Automated Enriched Medical Concept Generation for Chest X-ray Images
This work addresses the need for automated decision support tools in radiology by leveraging existing reports to reduce reliance on manual annotations, though it is incremental as it builds on prior methods for concept extraction and report generation.
The paper tackles the challenge of generating detailed radiology reports from chest X-ray images by first extracting medical concepts from raw reports and then using these concepts to generate structured reports, achieving validation on the OpenI dataset.

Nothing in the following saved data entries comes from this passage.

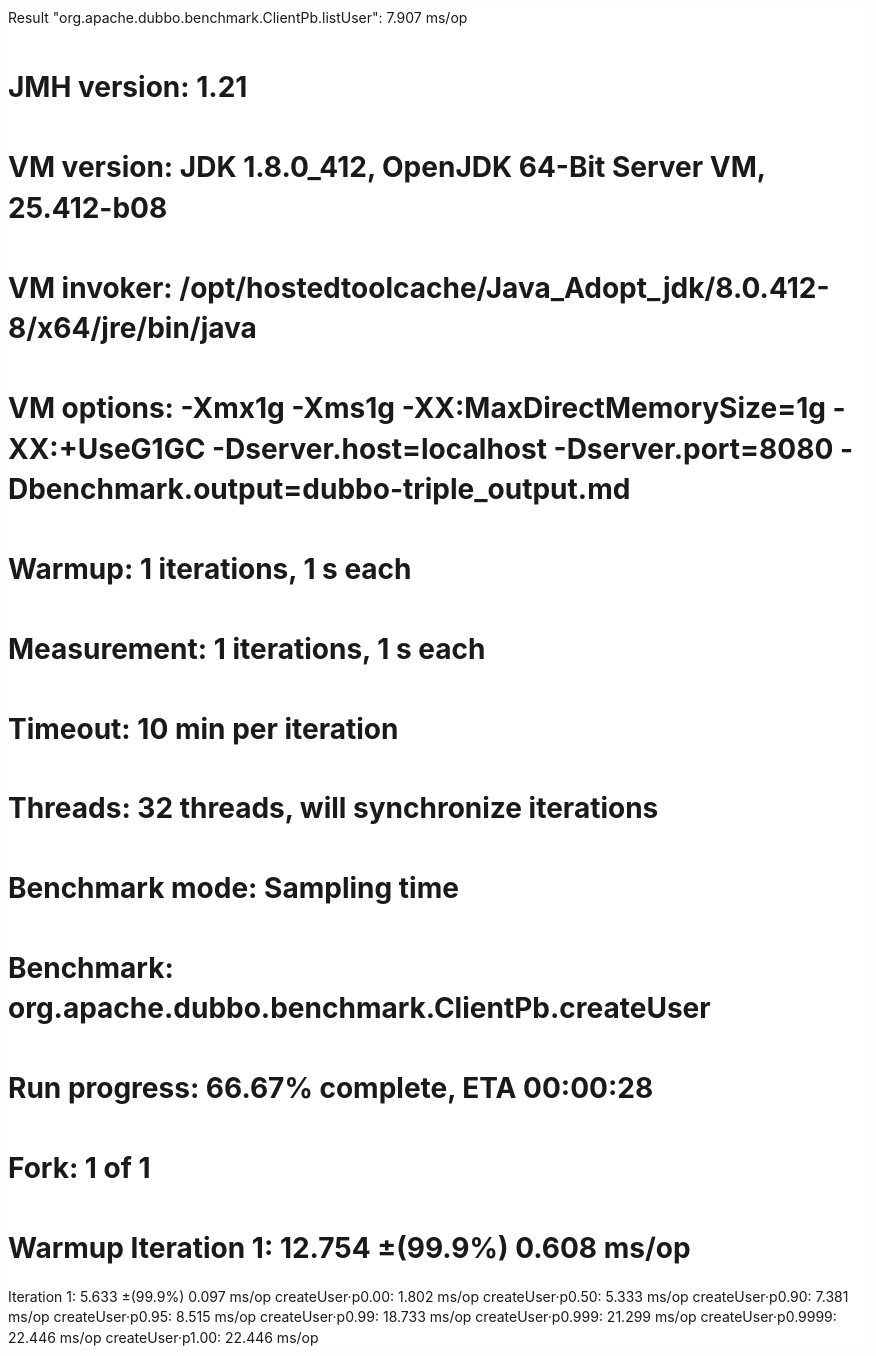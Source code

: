 
Result "org.apache.dubbo.benchmark.ClientPb.listUser":
  7.907 ms/op


# JMH version: 1.21
# VM version: JDK 1.8.0_412, OpenJDK 64-Bit Server VM, 25.412-b08
# VM invoker: /opt/hostedtoolcache/Java_Adopt_jdk/8.0.412-8/x64/jre/bin/java
# VM options: -Xmx1g -Xms1g -XX:MaxDirectMemorySize=1g -XX:+UseG1GC -Dserver.host=localhost -Dserver.port=8080 -Dbenchmark.output=dubbo-triple_output.md
# Warmup: 1 iterations, 1 s each
# Measurement: 1 iterations, 1 s each
# Timeout: 10 min per iteration
# Threads: 32 threads, will synchronize iterations
# Benchmark mode: Sampling time
# Benchmark: org.apache.dubbo.benchmark.ClientPb.createUser

# Run progress: 66.67% complete, ETA 00:00:28
# Fork: 1 of 1
# Warmup Iteration   1: 12.754 ±(99.9%) 0.608 ms/op
Iteration   1: 5.633 ±(99.9%) 0.097 ms/op
                 createUser·p0.00:   1.802 ms/op
                 createUser·p0.50:   5.333 ms/op
                 createUser·p0.90:   7.381 ms/op
                 createUser·p0.95:   8.515 ms/op
                 createUser·p0.99:   18.733 ms/op
                 createUser·p0.999:  21.299 ms/op
                 createUser·p0.9999: 22.446 ms/op
                 createUser·p1.00:   22.446 ms/op
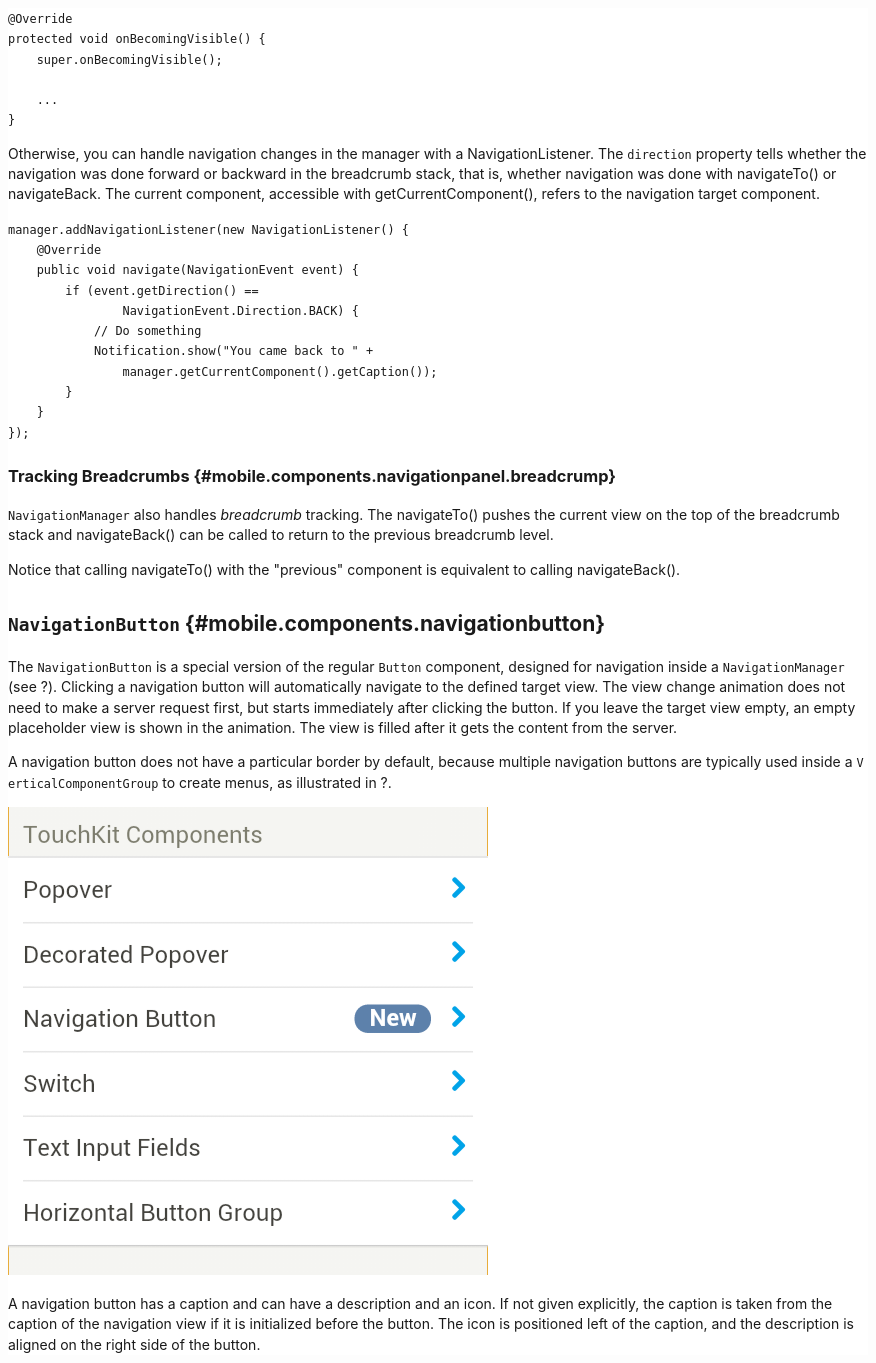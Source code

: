     @Override
    protected void onBecomingVisible() {
        super.onBecomingVisible();

        ...
    }

Otherwise, you can handle navigation changes in the manager with a
NavigationListener. The `direction` property tells whether the
navigation was done forward or backward in the breadcrumb stack, that
is, whether navigation was done with navigateTo() or navigateBack. The
current component, accessible with getCurrentComponent(), refers to the
navigation target component.

    manager.addNavigationListener(new NavigationListener() {
        @Override
        public void navigate(NavigationEvent event) {
            if (event.getDirection() ==
                    NavigationEvent.Direction.BACK) {
                // Do something
                Notification.show("You came back to " +
                    manager.getCurrentComponent().getCaption());
            }
        }
    });

### Tracking Breadcrumbs {#mobile.components.navigationpanel.breadcrump}

`NavigationManager` also handles *breadcrumb* tracking. The navigateTo()
pushes the current view on the top of the breadcrumb stack and
navigateBack() can be called to return to the previous breadcrumb level.

Notice that calling navigateTo() with the "previous" component is
equivalent to calling navigateBack().

`NavigationButton` {#mobile.components.navigationbutton}
------------------

The `NavigationButton` is a special version of the regular `Button`
component, designed for navigation inside a `NavigationManager` (see ?).
Clicking a navigation button will automatically navigate to the defined
target view. The view change animation does not need to make a server
request first, but starts immediately after clicking the button. If you
leave the target view empty, an empty placeholder view is shown in the
animation. The view is filled after it gets the content from the server.

A navigation button does not have a particular border by default,
because multiple navigation buttons are typically used inside a
`VerticalComponentGroup` to create menus, as illustrated in ?.

![`NavigationButton`s Inside a Vertical Component
Group](img/mobile/verticalcomponentgroup.png)

A navigation button has a caption and can have a description and an
icon. If not given explicitly, the caption is taken from the caption of
the navigation view if it is initialized before the button. The icon is
positioned left of the caption, and the description is aligned on the
right side of the button.
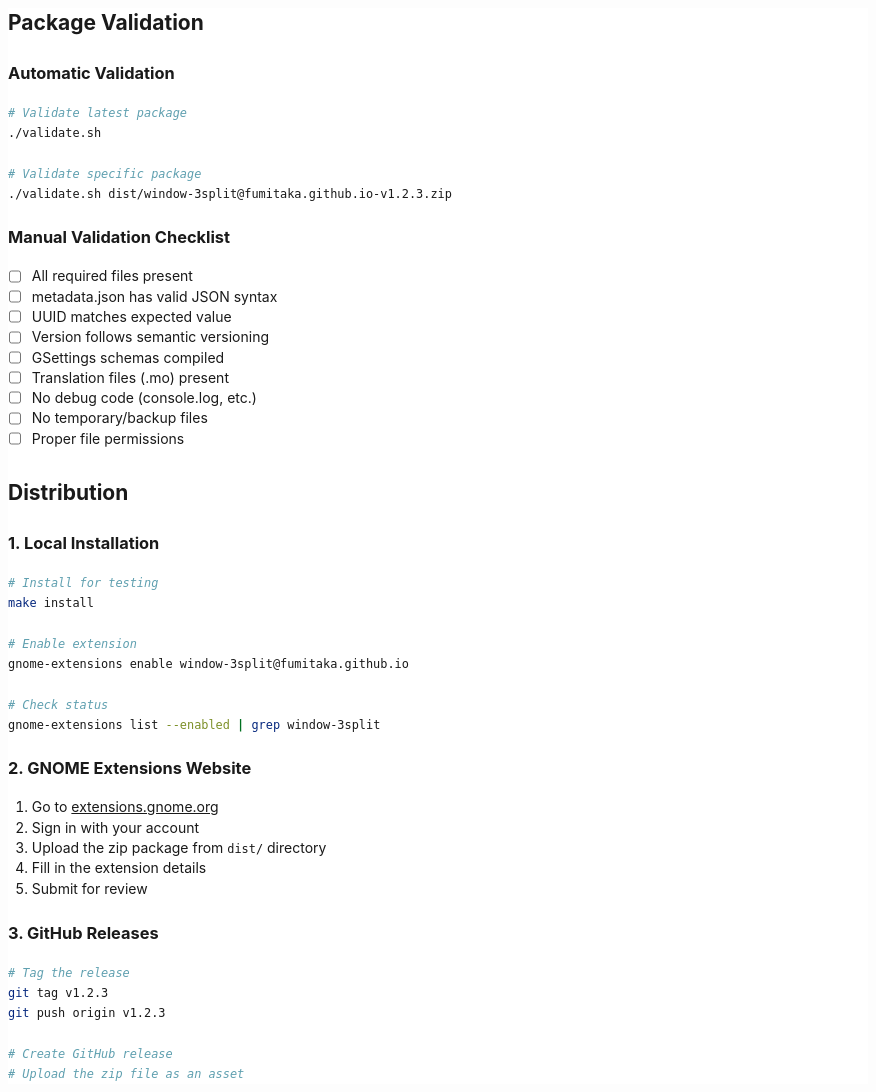 ## Package Validation

### Automatic Validation

```bash
# Validate latest package
./validate.sh

# Validate specific package
./validate.sh dist/window-3split@fumitaka.github.io-v1.2.3.zip
```

### Manual Validation Checklist

- [ ] All required files present
- [ ] metadata.json has valid JSON syntax
- [ ] UUID matches expected value
- [ ] Version follows semantic versioning
- [ ] GSettings schemas compiled
- [ ] Translation files (.mo) present
- [ ] No debug code (console.log, etc.)
- [ ] No temporary/backup files
- [ ] Proper file permissions

## Distribution

### 1. Local Installation

```bash
# Install for testing
make install

# Enable extension
gnome-extensions enable window-3split@fumitaka.github.io

# Check status
gnome-extensions list --enabled | grep window-3split
```

### 2. GNOME Extensions Website

1. Go to [extensions.gnome.org](https://extensions.gnome.org)
2. Sign in with your account
3. Upload the zip package from `dist/` directory
4. Fill in the extension details
5. Submit for review

### 3. GitHub Releases

```bash
# Tag the release
git tag v1.2.3
git push origin v1.2.3

# Create GitHub release
# Upload the zip file as an asset
```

Decision support tools that rely on supervised learning require large amounts of expert annotations. Using past radiological reports obtained from hospital archiving systems has many advantages as training data above manual single-class labels: they are expert annotations available in large quantities, covering a population-representative variety of pathologies, and they provide additional context to pathology diagnoses, such as anatomical location and severity. Learning to auto-generate such reports from images present many challenges such as the difficulty in representing and generating long, unstructured textual information, accounting for spelling errors and repetition/redundancy, and the inconsistency across different annotators. We therefore propose to first learn visually-informative medical concepts from raw reports, and, using the concept predictions as image annotations, learn to auto-generate structured reports directly from images. We validate our approach on the OpenI [2] chest x-ray dataset, which consists of frontal and lateral views of chest x-ray images, their corresponding raw textual reports and manual medical subject heading (MeSH ) annotations made by radiologists.